Below are some records. How many of their lines contain the string "toggle"? Answer with the number alone.

━━━━━━━━━━━━━━━━━━━━━━━━━━━━━━

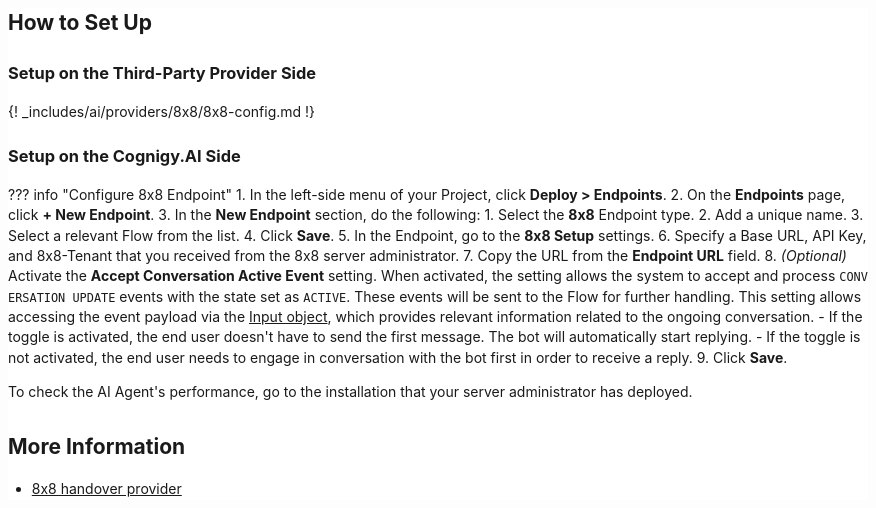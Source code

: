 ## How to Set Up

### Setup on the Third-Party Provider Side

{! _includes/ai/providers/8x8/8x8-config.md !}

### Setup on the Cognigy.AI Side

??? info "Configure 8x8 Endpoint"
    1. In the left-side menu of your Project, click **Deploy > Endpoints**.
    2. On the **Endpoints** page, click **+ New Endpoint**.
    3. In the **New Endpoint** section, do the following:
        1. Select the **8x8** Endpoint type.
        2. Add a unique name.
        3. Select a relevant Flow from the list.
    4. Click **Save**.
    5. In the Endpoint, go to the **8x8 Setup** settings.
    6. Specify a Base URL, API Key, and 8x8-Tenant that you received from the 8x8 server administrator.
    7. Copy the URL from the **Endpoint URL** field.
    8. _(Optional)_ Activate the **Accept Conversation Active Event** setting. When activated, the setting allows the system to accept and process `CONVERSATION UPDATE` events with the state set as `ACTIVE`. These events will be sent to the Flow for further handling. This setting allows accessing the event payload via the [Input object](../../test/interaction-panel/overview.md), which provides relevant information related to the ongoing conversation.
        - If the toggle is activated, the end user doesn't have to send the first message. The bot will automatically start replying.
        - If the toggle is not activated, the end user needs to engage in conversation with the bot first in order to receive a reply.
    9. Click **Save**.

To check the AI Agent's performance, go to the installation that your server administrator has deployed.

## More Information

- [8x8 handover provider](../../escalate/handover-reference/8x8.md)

━━━━━━━━━━━━━━━━━━━━━━━━━━━━━━

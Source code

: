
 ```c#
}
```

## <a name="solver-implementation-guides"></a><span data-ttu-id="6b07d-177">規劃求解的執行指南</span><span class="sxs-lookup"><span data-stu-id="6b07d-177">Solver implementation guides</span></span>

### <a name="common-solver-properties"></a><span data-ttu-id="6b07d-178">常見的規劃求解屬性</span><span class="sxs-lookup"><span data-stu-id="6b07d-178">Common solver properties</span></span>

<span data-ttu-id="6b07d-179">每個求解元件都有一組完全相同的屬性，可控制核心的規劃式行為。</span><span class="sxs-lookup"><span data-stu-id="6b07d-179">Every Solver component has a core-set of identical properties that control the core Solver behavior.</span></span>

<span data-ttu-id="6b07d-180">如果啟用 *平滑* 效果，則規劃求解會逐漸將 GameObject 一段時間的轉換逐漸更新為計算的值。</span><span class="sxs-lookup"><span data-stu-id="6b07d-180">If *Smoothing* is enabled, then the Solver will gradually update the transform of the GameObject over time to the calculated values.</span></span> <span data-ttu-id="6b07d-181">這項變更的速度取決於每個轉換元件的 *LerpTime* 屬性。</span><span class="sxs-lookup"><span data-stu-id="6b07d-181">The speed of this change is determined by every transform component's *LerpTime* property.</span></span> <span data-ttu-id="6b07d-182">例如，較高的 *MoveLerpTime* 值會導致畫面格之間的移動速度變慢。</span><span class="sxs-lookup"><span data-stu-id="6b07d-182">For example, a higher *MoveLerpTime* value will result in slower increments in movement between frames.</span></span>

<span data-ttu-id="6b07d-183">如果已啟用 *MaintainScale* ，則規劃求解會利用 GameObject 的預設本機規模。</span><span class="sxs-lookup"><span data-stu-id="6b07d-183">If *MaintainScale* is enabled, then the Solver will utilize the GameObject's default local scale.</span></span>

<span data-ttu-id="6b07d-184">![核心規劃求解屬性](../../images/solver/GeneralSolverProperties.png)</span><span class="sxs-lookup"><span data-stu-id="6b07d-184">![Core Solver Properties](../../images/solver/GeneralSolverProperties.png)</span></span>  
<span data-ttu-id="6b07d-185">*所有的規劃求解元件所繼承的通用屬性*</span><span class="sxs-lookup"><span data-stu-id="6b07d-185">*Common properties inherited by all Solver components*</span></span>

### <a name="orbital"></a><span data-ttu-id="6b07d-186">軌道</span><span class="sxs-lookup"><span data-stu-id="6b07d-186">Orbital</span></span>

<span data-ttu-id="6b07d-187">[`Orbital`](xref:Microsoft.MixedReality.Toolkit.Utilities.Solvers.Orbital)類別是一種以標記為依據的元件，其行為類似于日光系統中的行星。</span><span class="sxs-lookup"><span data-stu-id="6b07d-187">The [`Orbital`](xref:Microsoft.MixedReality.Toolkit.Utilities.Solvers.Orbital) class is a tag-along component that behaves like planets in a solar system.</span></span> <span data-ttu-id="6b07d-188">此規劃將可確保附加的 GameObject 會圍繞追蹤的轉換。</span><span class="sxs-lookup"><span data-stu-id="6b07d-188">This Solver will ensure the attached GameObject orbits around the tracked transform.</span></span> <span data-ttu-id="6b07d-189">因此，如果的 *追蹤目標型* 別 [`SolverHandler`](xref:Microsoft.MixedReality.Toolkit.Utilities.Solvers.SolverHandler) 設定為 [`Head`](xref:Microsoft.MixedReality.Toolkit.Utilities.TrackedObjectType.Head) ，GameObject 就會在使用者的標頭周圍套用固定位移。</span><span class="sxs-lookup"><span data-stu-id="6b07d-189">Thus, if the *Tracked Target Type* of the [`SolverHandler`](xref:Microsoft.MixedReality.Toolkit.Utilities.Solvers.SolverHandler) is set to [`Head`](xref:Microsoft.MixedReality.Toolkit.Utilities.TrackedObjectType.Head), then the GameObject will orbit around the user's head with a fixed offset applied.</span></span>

━━━━━━━━━━━━━━━━━━━━━━━━━━━━━━

▶ [RESULT BELOW]:
2